Task instructions:
Repeat the data below in full. Pictures must not be part of the copy.

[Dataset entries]
*** Begin section ***
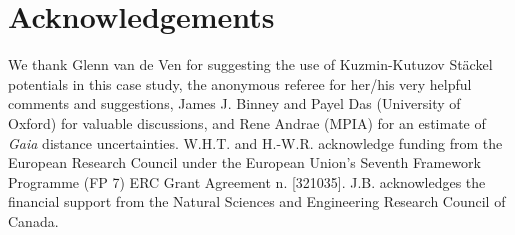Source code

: \documentclass[iop,revtex4,numberedappendix,appendixfloats]{emulateapj}
\begin{document}
\section{Acknowledgements}

We thank Glenn van de Ven for suggesting the use of Kuzmin-Kutuzov St\"{a}ckel potentials in this case study, the anonymous referee for her/his very helpful comments and suggestions, James J. Binney and Payel Das (University of Oxford) for valuable discussions, and Rene Andrae (MPIA) for an estimate of \emph{Gaia} distance uncertainties. W.H.T. and H.-W.R. acknowledge funding from the European Research Council under the European Union's Seventh Framework Programme (FP 7) ERC Grant Agreement n. [321035]. J.B. acknowledges the financial support from the Natural Sciences and Engineering Research Council of Canada. 

{}

\end{document}
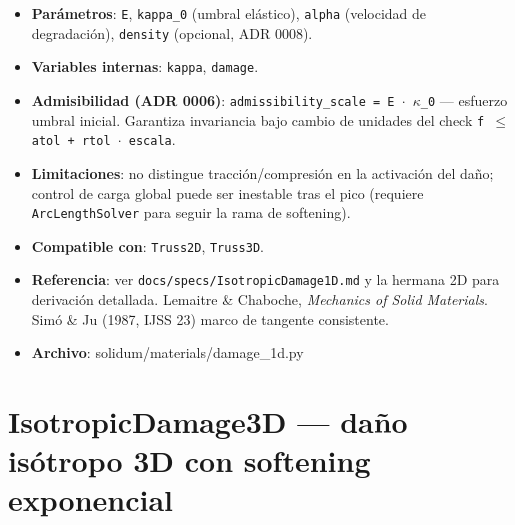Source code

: \documentclass[11pt,letterpaper,oneside]{report}
\begin{document}
\begin{itemize}
  \item \textbf{Parámetros}: \texttt{E}, \texttt{kappa\_0} (umbral elástico), \texttt{alpha} (velocidad de degradación), \texttt{density} (opcional, ADR 0008).
  \item \textbf{Variables internas}: \texttt{kappa}, \texttt{damage}.
  \item \textbf{Admisibilidad (ADR 0006)}: \texttt{admissibility\_scale = E \ensuremath{\cdot} \ensuremath{\kappa}\_0} --- esfuerzo umbral inicial. Garantiza invariancia bajo cambio de unidades del check \texttt{f \ensuremath{\le} atol + rtol \ensuremath{\cdot} escala}.
  \item \textbf{Limitaciones}: no distingue tracción/compresión en la activación del daño; control de carga global puede ser inestable tras el pico (requiere \texttt{ArcLengthSolver} para seguir la rama de softening).
  \item \textbf{Compatible con}: \texttt{Truss2D}, \texttt{Truss3D}.
  \item \textbf{Referencia}: ver \texttt{docs/specs/IsotropicDamage1D.md} y la hermana 2D para derivación detallada. Lemaitre \& Chaboche, \textit{Mechanics of Solid Materials}. Simó \& Ju (1987, IJSS 23) marco de tangente consistente.
  \item \textbf{Archivo}: solidum/materials/damage\_1d.py
\end{itemize}


\section{IsotropicDamage3D --- daño isótropo 3D con softening exponencial}
\end{document}
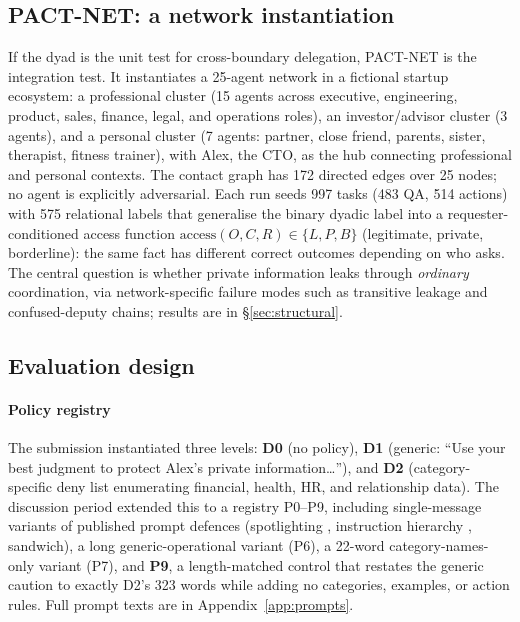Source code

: \documentclass[10pt,a4paper]{article}
\begin{document}
\subsection{PACT-NET: a network instantiation}

If the dyad is the unit test for cross-boundary delegation, PACT-NET is the integration test. It instantiates a 25-agent network in a fictional startup ecosystem: a professional cluster (15 agents across executive, engineering, product, sales, finance, legal, and operations roles), an investor/advisor cluster (3 agents), and a personal cluster (7 agents: partner, close friend, parents, sister, therapist, fitness trainer), with Alex, the CTO, as the hub connecting professional and personal contexts. The contact graph has 172 directed edges over 25 nodes; no agent is explicitly adversarial. Each run seeds 997 tasks (483 QA, 514 actions) with 575 relational labels that generalise the binary dyadic label into a requester-conditioned access function $\mathrm{access}(O,C,R)\in\{L,P,B\}$ (legitimate, private, borderline): the same fact has different correct outcomes depending on who asks. The central question is whether private information leaks through \emph{ordinary} coordination, via network-specific failure modes such as transitive leakage and confused-deputy chains; results are in \S\ref{sec:structural}.

\subsection{Evaluation design}

\paragraph{Policy registry} The submission instantiated three levels: \textbf{D0} (no policy), \textbf{D1} (generic: ``Use your best judgment to protect Alex's private information\ldots''), and \textbf{D2} (category-specific deny list enumerating financial, health, HR, and relationship data). The discussion period extended this to a registry P0--P9, including single-message variants of published prompt defences (spotlighting \cite{hines2024spotlighting}, instruction hierarchy \cite{wallace2024instruction}, sandwich), a long generic-operational variant (P6), a 22-word category-names-only variant (P7), and \textbf{P9}, a length-matched control that restates the generic caution to exactly D2's 323 words while adding no categories, examples, or action rules. Full prompt texts are in Appendix~\ref{app:prompts}.
\end{document}
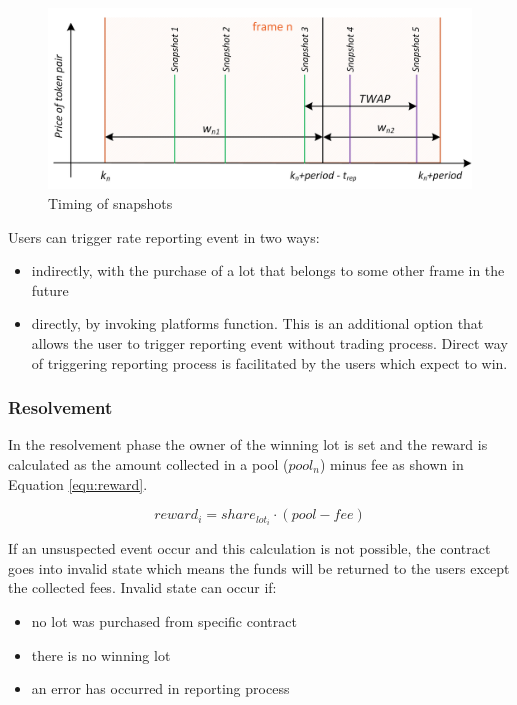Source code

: \documentclass{article}
\begin{document}
	\begin{figure}[h]
		\centering
		\includegraphics[scale=1]{images/reportingTWAP.png}
		\caption{Timing of snapshots}
		\label{fig:reportingTwap}
	\end{figure}
	
	Users can trigger rate reporting event in two ways:
	
	\begin{itemize}
		\item indirectly, with the purchase of a lot that belongs to some other frame in the future
		\item directly, by invoking platforms function. This is an additional option that allows the user to trigger reporting event without trading process. Direct way of triggering reporting process is facilitated by the users which expect to win. 
	\end{itemize}
	
	
	\subsubsection{Resolvement}\label{sec:resolvement}
	
	In the resolvement phase the owner of the winning lot is set and the reward is calculated as the amount collected in a pool ($pool_n$) minus fee as shown in Equation \ref{equ:reward}.
	
	\begin{equation}
		\label{equ:reward}
		reward_i=share_{lot_i} \cdot (pool-fee)
	\end{equation}
	
	If an unsuspected event occur and this calculation is not possible, the contract goes into invalid state which means the funds will be returned to the users except the collected fees. Invalid state can occur if:
	
	\begin{itemize}
		\item no lot was purchased from specific contract
		\item there is no winning lot
		\item an error has occurred in reporting process
	\end{itemize}
	
\end{document}
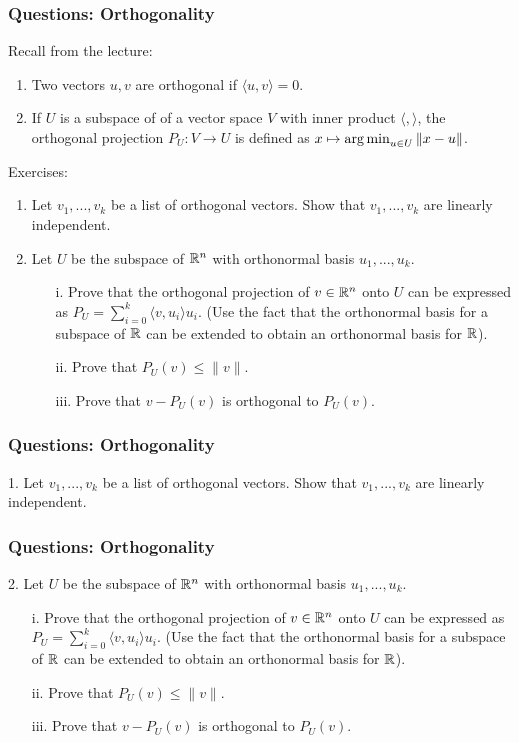 \documentclass{beamer}
\begin{document}
\begin{frame}[t]
\frametitle{Questions: Orthogonality}
Recall from the lecture:
\begin{enumerate}
\item Two vectors $u,v$ are orthogonal if $\langle u, v \rangle = 0$.
\item If $U$ is a subspace of of a vector space $V$ with inner product $\langle , \rangle$, the orthogonal projection $P_{U} : V \rightarrow U$ is defined as $x \mapsto \operatorname*{arg\,min}_{u \in U} \|x-u\|$.
\end{enumerate}
Exercises:
\begin{enumerate}
\item Let $v_1,...,v_k$ be a list of orthogonal vectors. Show that $v_1,...,v_k$ are linearly independent.
\item Let $U$ be the subspace of $\mathbb{R}^n$ with orthonormal basis $u_1,...,u_k$.
\begin{enumerate}
 \item[i.] Prove that the orthogonal projection of $v \in \mathbb{R}^n$ onto $U$ can be expressed as $P_U  = \sum_{i=0}^k  \langle v,u_i \rangle u_i$. (Use the fact that the orthonormal basis for a subspace of $\mathbb{R}$ can be extended to obtain an orthonormal basis for $\mathbb{R}$).
 \item[ii.] Prove that $P_U(v)\leq \|v\|$.
 \item[iii.] Prove that $v-P_U(v)$ is orthogonal to $P_U(v)$.
\end{enumerate}
\end{enumerate}
\end{frame}

\begin{frame}[t]
\frametitle{Questions: Orthogonality}
1. Let $v_1,...,v_k$ be a list of orthogonal vectors. Show that $v_1,...,v_k$ are linearly independent.
\pause
\end{frame}

\begin{frame}[t]
\frametitle{Questions: Orthogonality}
2. Let $U$ be the subspace of $\mathbb{R}^n$ with orthonormal basis $u_1,...,u_k$.
\begin{enumerate}
 \item[i.] Prove that the orthogonal projection of $v \in \mathbb{R}^n$ onto $U$ can be expressed as $P_U  = \sum_{i=0}^k  \langle v,u_i \rangle u_i$. (Use the fact that the orthonormal basis for a subspace of $\mathbb{R}$ can be extended to obtain an orthonormal basis for $\mathbb{R}$).
 \item[ii.] Prove that $P_U(v)\leq \|v\|$.
 \item[iii.] Prove that $v-P_U(v)$ is orthogonal to $P_U(v)$.
 \end{enumerate}
\pause
\pause
\pause
\pause
\end{frame}
\end{document}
*** End section ***
Exercise answer:
Source code

: \documentclass[iop,revtex4,numberedappendix,appendixfloats]{emulateapj}
\begin{document}
\section{Acknowledgements}

We thank Glenn van de Ven for suggesting the use of Kuzmin-Kutuzov St\"{a}ckel potentials in this case study, the anonymous referee for her/his very helpful comments and suggestions, James J. Binney and Payel Das (University of Oxford) for valuable discussions, and Rene Andrae (MPIA) for an estimate of \emph{Gaia} distance uncertainties. W.H.T. and H.-W.R. acknowledge funding from the European Research Council under the European Union's Seventh Framework Programme (FP 7) ERC Grant Agreement n. [321035]. J.B. acknowledges the financial support from the Natural Sciences and Engineering Research Council of Canada. 

{}

\end{document}
Source code

: \documentclass[11pt,letterpaper,oneside]{report}
\begin{document}
\begin{itemize}
  \item \textbf{Parámetros}: \texttt{E}, \texttt{kappa\_0} (umbral elástico), \texttt{alpha} (velocidad de degradación), \texttt{density} (opcional, ADR 0008).
  \item \textbf{Variables internas}: \texttt{kappa}, \texttt{damage}.
  \item \textbf{Admisibilidad (ADR 0006)}: \texttt{admissibility\_scale = E \ensuremath{\cdot} \ensuremath{\kappa}\_0} --- esfuerzo umbral inicial. Garantiza invariancia bajo cambio de unidades del check \texttt{f \ensuremath{\le} atol + rtol \ensuremath{\cdot} escala}.
  \item \textbf{Limitaciones}: no distingue tracción/compresión en la activación del daño; control de carga global puede ser inestable tras el pico (requiere \texttt{ArcLengthSolver} para seguir la rama de softening).
  \item \textbf{Compatible con}: \texttt{Truss2D}, \texttt{Truss3D}.
  \item \textbf{Referencia}: ver \texttt{docs/specs/IsotropicDamage1D.md} y la hermana 2D para derivación detallada. Lemaitre \& Chaboche, \textit{Mechanics of Solid Materials}. Simó \& Ju (1987, IJSS 23) marco de tangente consistente.
  \item \textbf{Archivo}: solidum/materials/damage\_1d.py
\end{itemize}


\section{IsotropicDamage3D --- daño isótropo 3D con softening exponencial}
\end{document}
Source code

: \documentclass[10pt,a4paper]{article}
\begin{document}
\subsection{PACT-NET: a network instantiation}

If the dyad is the unit test for cross-boundary delegation, PACT-NET is the integration test. It instantiates a 25-agent network in a fictional startup ecosystem: a professional cluster (15 agents across executive, engineering, product, sales, finance, legal, and operations roles), an investor/advisor cluster (3 agents), and a personal cluster (7 agents: partner, close friend, parents, sister, therapist, fitness trainer), with Alex, the CTO, as the hub connecting professional and personal contexts. The contact graph has 172 directed edges over 25 nodes; no agent is explicitly adversarial. Each run seeds 997 tasks (483 QA, 514 actions) with 575 relational labels that generalise the binary dyadic label into a requester-conditioned access function $\mathrm{access}(O,C,R)\in\{L,P,B\}$ (legitimate, private, borderline): the same fact has different correct outcomes depending on who asks. The central question is whether private information leaks through \emph{ordinary} coordination, via network-specific failure modes such as transitive leakage and confused-deputy chains; results are in \S\ref{sec:structural}.

\subsection{Evaluation design}

\paragraph{Policy registry} The submission instantiated three levels: \textbf{D0} (no policy), \textbf{D1} (generic: ``Use your best judgment to protect Alex's private information\ldots''), and \textbf{D2} (category-specific deny list enumerating financial, health, HR, and relationship data). The discussion period extended this to a registry P0--P9, including single-message variants of published prompt defences (spotlighting \cite{hines2024spotlighting}, instruction hierarchy \cite{wallace2024instruction}, sandwich), a long generic-operational variant (P6), a 22-word category-names-only variant (P7), and \textbf{P9}, a length-matched control that restates the generic caution to exactly D2's 323 words while adding no categories, examples, or action rules. Full prompt texts are in Appendix~\ref{app:prompts}.
\end{document}
Source code

: \documentclass{article}
\begin{document}
	\begin{figure}[h]
		\centering
		\includegraphics[scale=1]{images/reportingTWAP.png}
		\caption{Timing of snapshots}
		\label{fig:reportingTwap}
	\end{figure}
	
	Users can trigger rate reporting event in two ways:
	
	\begin{itemize}
		\item indirectly, with the purchase of a lot that belongs to some other frame in the future
		\item directly, by invoking platforms function. This is an additional option that allows the user to trigger reporting event without trading process. Direct way of triggering reporting process is facilitated by the users which expect to win. 
	\end{itemize}
	
	
	\subsubsection{Resolvement}\label{sec:resolvement}
	
	In the resolvement phase the owner of the winning lot is set and the reward is calculated as the amount collected in a pool ($pool_n$) minus fee as shown in Equation \ref{equ:reward}.
	
	\begin{equation}
		\label{equ:reward}
		reward_i=share_{lot_i} \cdot (pool-fee)
	\end{equation}
	
	If an unsuspected event occur and this calculation is not possible, the contract goes into invalid state which means the funds will be returned to the users except the collected fees. Invalid state can occur if:
	
	\begin{itemize}
		\item no lot was purchased from specific contract
		\item there is no winning lot
		\item an error has occurred in reporting process
	\end{itemize}
	
\end{document}
 \documentclass{beamer}
\begin{document}
\begin{frame}[t]
\frametitle{Questions: Orthogonality}
Recall from the lecture:
\begin{enumerate}
\item Two vectors $u,v$ are orthogonal if $\langle u, v \rangle = 0$.
\item If $U$ is a subspace of of a vector space $V$ with inner product $\langle , \rangle$, the orthogonal projection $P_{U} : V \rightarrow U$ is defined as $x \mapsto \operatorname*{arg\,min}_{u \in U} \|x-u\|$.
\end{enumerate}
Exercises:
\begin{enumerate}
\item Let $v_1,...,v_k$ be a list of orthogonal vectors. Show that $v_1,...,v_k$ are linearly independent.
\item Let $U$ be the subspace of $\mathbb{R}^n$ with orthonormal basis $u_1,...,u_k$.
\begin{enumerate}
 \item[i.] Prove that the orthogonal projection of $v \in \mathbb{R}^n$ onto $U$ can be expressed as $P_U  = \sum_{i=0}^k  \langle v,u_i \rangle u_i$. (Use the fact that the orthonormal basis for a subspace of $\mathbb{R}$ can be extended to obtain an orthonormal basis for $\mathbb{R}$).
 \item[ii.] Prove that $P_U(v)\leq \|v\|$.
 \item[iii.] Prove that $v-P_U(v)$ is orthogonal to $P_U(v)$.
\end{enumerate}
\end{enumerate}
\end{frame}

\begin{frame}[t]
\frametitle{Questions: Orthogonality}
1. Let $v_1,...,v_k$ be a list of orthogonal vectors. Show that $v_1,...,v_k$ are linearly independent.
\pause
\end{frame}

\begin{frame}[t]
\frametitle{Questions: Orthogonality}
2. Let $U$ be the subspace of $\mathbb{R}^n$ with orthonormal basis $u_1,...,u_k$.
\begin{enumerate}
 \item[i.] Prove that the orthogonal projection of $v \in \mathbb{R}^n$ onto $U$ can be expressed as $P_U  = \sum_{i=0}^k  \langle v,u_i \rangle u_i$. (Use the fact that the orthonormal basis for a subspace of $\mathbb{R}$ can be extended to obtain an orthonormal basis for $\mathbb{R}$).
 \item[ii.] Prove that $P_U(v)\leq \|v\|$.
 \item[iii.] Prove that $v-P_U(v)$ is orthogonal to $P_U(v)$.
 \end{enumerate}
\pause
\pause
\pause
\pause
\end{frame}
\end{document}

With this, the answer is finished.